Puede que pocos periodos en la historia hayan resultado tan autorreferenciales
como el actual. Allá donde miremos, todo se anuncia inminente, disruptivo o
novedoso. Cada cambio aspira a convertirse en una revolución y en cada gesto
ambicionamos no solo ser los primeros sino, aún peor, a ser irrepetibles. Una
de las cosas más ridículas de nuestra época es el afán autofágico en el que,
con puntual insistencia, se nos invita a reflexionar sobre
nosotros mismos, subrayando no ya la conveniencia, sino una imperativa urgencia
para «pensar el presente». Nosotros, siempre nosotros.
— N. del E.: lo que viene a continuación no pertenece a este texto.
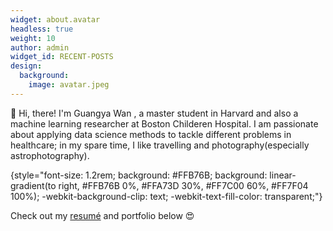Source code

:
 ```yaml
---
widget: about.avatar
headless: true
weight: 10
author: admin
widget_id: RECENT-POSTS
design:
  background:
    image: avatar.jpeg
---
```


👋 Hi, there! I'm Guangya Wan 
, a master student in Harvard and also a
machine learning researcher at Boston Childeren Hospital. I am passionate about applying data science methods to tackle different problems in healthcare; in my spare time, I like travelling and photography(especially astrophotography).

{style="font-size: 1.2rem; background: #FFB76B; background: linear-gradient(to right, #FFB76B 0%, #FFA73D 30%, #FF7C00 60%, #FF7F04 100%); -webkit-background-clip: text; -webkit-text-fill-color: transparent;"}

Check out my [resumé](/about/) and portfolio below 😍
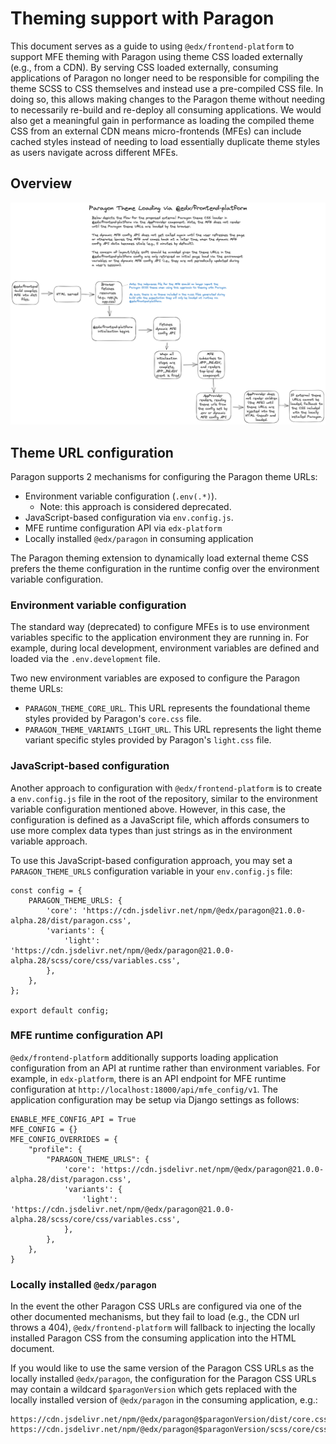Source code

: # Theming support with Paragon

This document serves as a guide to using `@edx/frontend-platform` to support MFE theming with Paragon using theme CSS loaded externally (e.g., from a CDN). By serving CSS loaded externally, consuming applications of Paragon no longer need to be responsible for compiling the theme SCSS to CSS themselves and instead use a pre-compiled CSS file. In doing so, this allows making changes to the Paragon theme without needing to necessarily re-build and re-deploy all consuming applications. We would also get a meaningful gain in performance as loading the compiled theme CSS from an external CDN means micro-frontends (MFEs) can include cached styles instead of needing to load essentially duplicate theme styles as users navigate across different MFEs.

## Overview

![overview of paragon theme loader](./assets/paragon-theme-loader.png "Paragon theme loader")

## Theme URL configuration

Paragon supports 2 mechanisms for configuring the Paragon theme URLs:
* Environment variable configuration (`.env(.*)`).
  * Note: this approach is considered deprecated.
* JavaScript-based configuration via `env.config.js`.
* MFE runtime configuration API via `edx-platform`
* Locally installed `@edx/paragon` in consuming application

The Paragon theming extension to dynamically load external theme CSS prefers the theme configuration in the runtime config over the environment variable configuration.

### Environment variable configuration

The standard way (deprecated) to configure MFEs is to use environment variables specific to the application environment they are running in. For example, during local development, environment variables are defined and loaded via the `.env.development` file.

Two new environment variables are exposed to configure the Paragon theme URLs:
* `PARAGON_THEME_CORE_URL`. This URL represents the foundational theme styles provided by Paragon's `core.css` file.
* `PARAGON_THEME_VARIANTS_LIGHT_URL`. This URL represents the light theme variant specific styles provided by Paragon's `light.css` file.

### JavaScript-based configuration

Another approach to configuration with `@edx/frontend-platform` is to create a `env.config.js` file in the root of the repository, similar to the environment variable configuration mentioned above. However, in this case, the configuration is defined as a JavaScript file, which affords consumers to use more complex data types than just strings as in the environment variable approach.

To use this JavaScript-based configuration approach, you may set a `PARAGON_THEME_URLS` configuration variable in your `env.config.js` file:

```
const config = {
    PARAGON_THEME_URLS: {
        'core': 'https://cdn.jsdelivr.net/npm/@edx/paragon@21.0.0-alpha.28/dist/paragon.css',
        'variants': {
            'light': 'https://cdn.jsdelivr.net/npm/@edx/paragon@21.0.0-alpha.28/scss/core/css/variables.css',
        },
    },
};

export default config;
```


### MFE runtime configuration API

`@edx/frontend-platform` additionally supports loading application configuration from an API at runtime rather than environment variables. For example, in `edx-platform`, there is an API endpoint for MFE runtime configuration at `http://localhost:18000/api/mfe_config/v1`. The application configuration may be setup via Django settings as follows:

```
ENABLE_MFE_CONFIG_API = True
MFE_CONFIG = {}
MFE_CONFIG_OVERRIDES = {
    "profile": {
        "PARAGON_THEME_URLS": {
            'core': 'https://cdn.jsdelivr.net/npm/@edx/paragon@21.0.0-alpha.28/dist/paragon.css',
            'variants': {
                'light': 'https://cdn.jsdelivr.net/npm/@edx/paragon@21.0.0-alpha.28/scss/core/css/variables.css',
            },
        },
    },
}
```

### Locally installed `@edx/paragon`

In the event the other Paragon CSS URLs are configured via one of the other documented mechanisms, but they fail to load (e.g., the CDN url throws a 404), `@edx/frontend-platform` will fallback to injecting the locally installed Paragon CSS from the consuming application into the HTML document.

If you would like to use the same version of the Paragon CSS URLs as the locally installed `@edx/paragon`, the configuration for the Paragon CSS URLs may contain a wildcard `$paragonVersion` which gets replaced with the locally installed version of `@edx/paragon` in the consuming application, e.g.:

```
https://cdn.jsdelivr.net/npm/@edx/paragon@$paragonVersion/dist/core.css
https://cdn.jsdelivr.net/npm/@edx/paragon@$paragonVersion/scss/core/css/variables.css
```

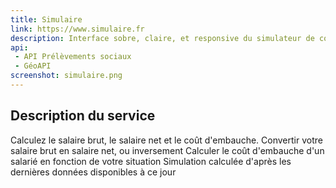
 ```yaml
---
title: Simulaire
link: https://www.simulaire.fr
description: Interface sobre, claire, et responsive du simulateur de coût d'embauche
api:
 - API Prélèvements sociaux
 - GéoAPI
screenshot: simulaire.png
---
```


## Description du service

Calculez le salaire brut, le salaire net et le coût d'embauche.
Convertir votre salaire brut en salaire net, ou inversement
Calculer le coût d'embauche d'un salarié en fonction de votre situation
Simulation calculée d'après les dernières données disponibles à ce jour
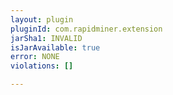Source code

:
 ```yaml
---
layout: plugin
pluginId: com.rapidminer.extension
jarSha1: INVALID
isJarAvailable: true
error: NONE
violations: []

---
```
Es probable que, después de todo, no seamos tan novedosos, ni tan dignos, ni tan importantes como para volver a pensarnos de nuevo. Una de las estrategias más clásicas del pensamiento sugiere la necesidad de salir de sí para ganar una lucidez distinta y mayor de la que nos procura el encierro en la peor versión de nosotros mismos. Tal fue el reto de Ulises, y tal fue también el afán de Sócrates y el de cualquiera que se haya expuesto al bello y sano riesgo de perderse. A perderse, desde luego, a partir de la desorientación forzosa que nos impone la puesta en cuestión de nuestras más íntimas certezas. Pero a perdernos, sobre todo, en la bella y valiente esperanza de ganar algo distinto y, ojalá, mejor de lo que somos.